The job I was given for the competition was electrical problems. What I found out from this experience is that we often don’t know where to start when we have to repair a breakdown involving the electrical components of a vehicle. And what better way than to use a problem that was brought to us at the workshop to make a link to it and even give a tip or two for the next competitors and technicians learning in the field.
Jumping to conclusions
The problem vehicle: a 2013 Jeep Wrangler with non-functioning windscreen wipers. What I saw during the competition, and what I often see other technicians do, is to jump straight to the component and start checking, to see if there’s power and ground when you activate the said component. In some cases, this can lead you down the wrong path, waste time (and we all know that eight hours of work a day often goes by too quickly), and ultimately lead to the wrong diagnosis.
First point: Why might disconnecting a component not be recommended for some manufacturers? It’s very simple. Some manufacturers check the integrity of a circuit before sending power to it, to avoid causing a short-circuit.
So, with the component unplugged, you might not be able to see anything. And without knowing exactly what we need to see with our measurement, how can we decide on the next step?
Second point: I often mention that it’s always better to take 15 minutes to satisfy your curiosity before reading a manufacturer’s instructions.
Time to understand
In this situation, why not study the electrical circuit of the component that is not working? This audit will give us a very important clue as to the next steps we should take.

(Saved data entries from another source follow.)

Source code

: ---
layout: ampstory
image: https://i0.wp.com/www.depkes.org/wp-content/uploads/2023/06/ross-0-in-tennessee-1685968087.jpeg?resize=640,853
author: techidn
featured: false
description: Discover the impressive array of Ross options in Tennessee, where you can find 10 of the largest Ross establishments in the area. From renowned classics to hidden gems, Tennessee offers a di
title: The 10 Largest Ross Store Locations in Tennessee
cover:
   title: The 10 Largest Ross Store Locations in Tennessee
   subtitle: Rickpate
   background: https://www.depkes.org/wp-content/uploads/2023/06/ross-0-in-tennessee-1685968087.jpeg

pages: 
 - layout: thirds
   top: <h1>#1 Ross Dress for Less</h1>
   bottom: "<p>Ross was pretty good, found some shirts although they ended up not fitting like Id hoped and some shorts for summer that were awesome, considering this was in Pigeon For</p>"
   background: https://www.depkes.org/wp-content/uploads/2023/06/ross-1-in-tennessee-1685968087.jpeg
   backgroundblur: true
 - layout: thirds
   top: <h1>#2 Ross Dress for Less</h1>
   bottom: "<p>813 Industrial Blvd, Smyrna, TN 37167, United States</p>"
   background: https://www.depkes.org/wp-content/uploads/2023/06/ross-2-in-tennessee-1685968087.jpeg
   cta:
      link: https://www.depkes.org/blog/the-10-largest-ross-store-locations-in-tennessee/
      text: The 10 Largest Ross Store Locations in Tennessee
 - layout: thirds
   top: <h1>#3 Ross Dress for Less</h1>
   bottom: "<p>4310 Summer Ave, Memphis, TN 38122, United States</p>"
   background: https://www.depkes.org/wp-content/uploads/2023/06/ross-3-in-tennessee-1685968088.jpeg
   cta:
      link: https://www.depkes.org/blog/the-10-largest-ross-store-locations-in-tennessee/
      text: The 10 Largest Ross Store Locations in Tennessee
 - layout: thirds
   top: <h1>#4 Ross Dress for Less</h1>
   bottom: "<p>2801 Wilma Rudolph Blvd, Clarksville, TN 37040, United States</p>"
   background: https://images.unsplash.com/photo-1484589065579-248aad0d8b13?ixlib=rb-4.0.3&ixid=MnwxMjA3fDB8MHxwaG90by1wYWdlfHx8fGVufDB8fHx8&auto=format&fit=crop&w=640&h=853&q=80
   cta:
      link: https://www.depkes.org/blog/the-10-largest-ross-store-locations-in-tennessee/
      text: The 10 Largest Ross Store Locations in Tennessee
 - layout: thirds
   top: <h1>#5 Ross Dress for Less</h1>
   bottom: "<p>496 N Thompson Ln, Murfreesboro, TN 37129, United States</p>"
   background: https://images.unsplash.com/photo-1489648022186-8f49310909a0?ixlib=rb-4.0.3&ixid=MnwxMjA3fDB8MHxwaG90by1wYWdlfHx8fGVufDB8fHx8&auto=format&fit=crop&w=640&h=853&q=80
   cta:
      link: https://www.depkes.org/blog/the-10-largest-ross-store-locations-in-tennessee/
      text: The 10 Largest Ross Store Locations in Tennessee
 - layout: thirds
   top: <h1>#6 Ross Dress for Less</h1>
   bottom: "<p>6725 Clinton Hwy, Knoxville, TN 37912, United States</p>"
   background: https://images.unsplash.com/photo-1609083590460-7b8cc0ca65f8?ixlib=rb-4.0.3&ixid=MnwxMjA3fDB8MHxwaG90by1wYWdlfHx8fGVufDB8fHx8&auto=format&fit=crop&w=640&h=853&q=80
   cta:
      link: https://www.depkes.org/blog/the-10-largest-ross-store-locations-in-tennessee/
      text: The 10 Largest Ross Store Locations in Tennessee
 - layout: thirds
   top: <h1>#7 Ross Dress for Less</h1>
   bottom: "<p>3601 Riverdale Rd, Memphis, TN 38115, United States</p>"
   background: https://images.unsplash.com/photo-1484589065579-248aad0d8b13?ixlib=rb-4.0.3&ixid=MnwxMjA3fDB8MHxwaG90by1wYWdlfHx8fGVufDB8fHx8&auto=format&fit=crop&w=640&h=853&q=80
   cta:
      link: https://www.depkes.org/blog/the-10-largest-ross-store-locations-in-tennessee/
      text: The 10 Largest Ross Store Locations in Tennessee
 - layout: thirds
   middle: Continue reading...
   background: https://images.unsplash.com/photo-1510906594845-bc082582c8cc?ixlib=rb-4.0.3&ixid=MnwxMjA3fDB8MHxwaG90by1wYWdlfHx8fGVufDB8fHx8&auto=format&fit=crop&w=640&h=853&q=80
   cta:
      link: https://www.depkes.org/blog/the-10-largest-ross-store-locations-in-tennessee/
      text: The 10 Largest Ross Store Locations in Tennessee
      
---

Is the component powered directly and controlled by switches, OR is it controlled by a module? Is it powered directly? Basic electrical circuit checks should be more than enough to find the source of the problem.
It is controlled by a module? The first check should be made with a scan tool to possibly find an anomaly code that will lead us to a diagnostic chart. And even if there is no code, as soon as there is a module involved in the equation, it is better to follow a charter or procedure to avoid unfortunate situations.
In our case, the windscreen wipers ARE controlled by the TIPM (Totally Intergrated Power Module), and we had code B2304 Wiper Park Switch Low. This very short charter led us to replace the module, which had suffered water ingress and a short-circuit.
In conclusion, I hope my two little tips will help you with your next repair!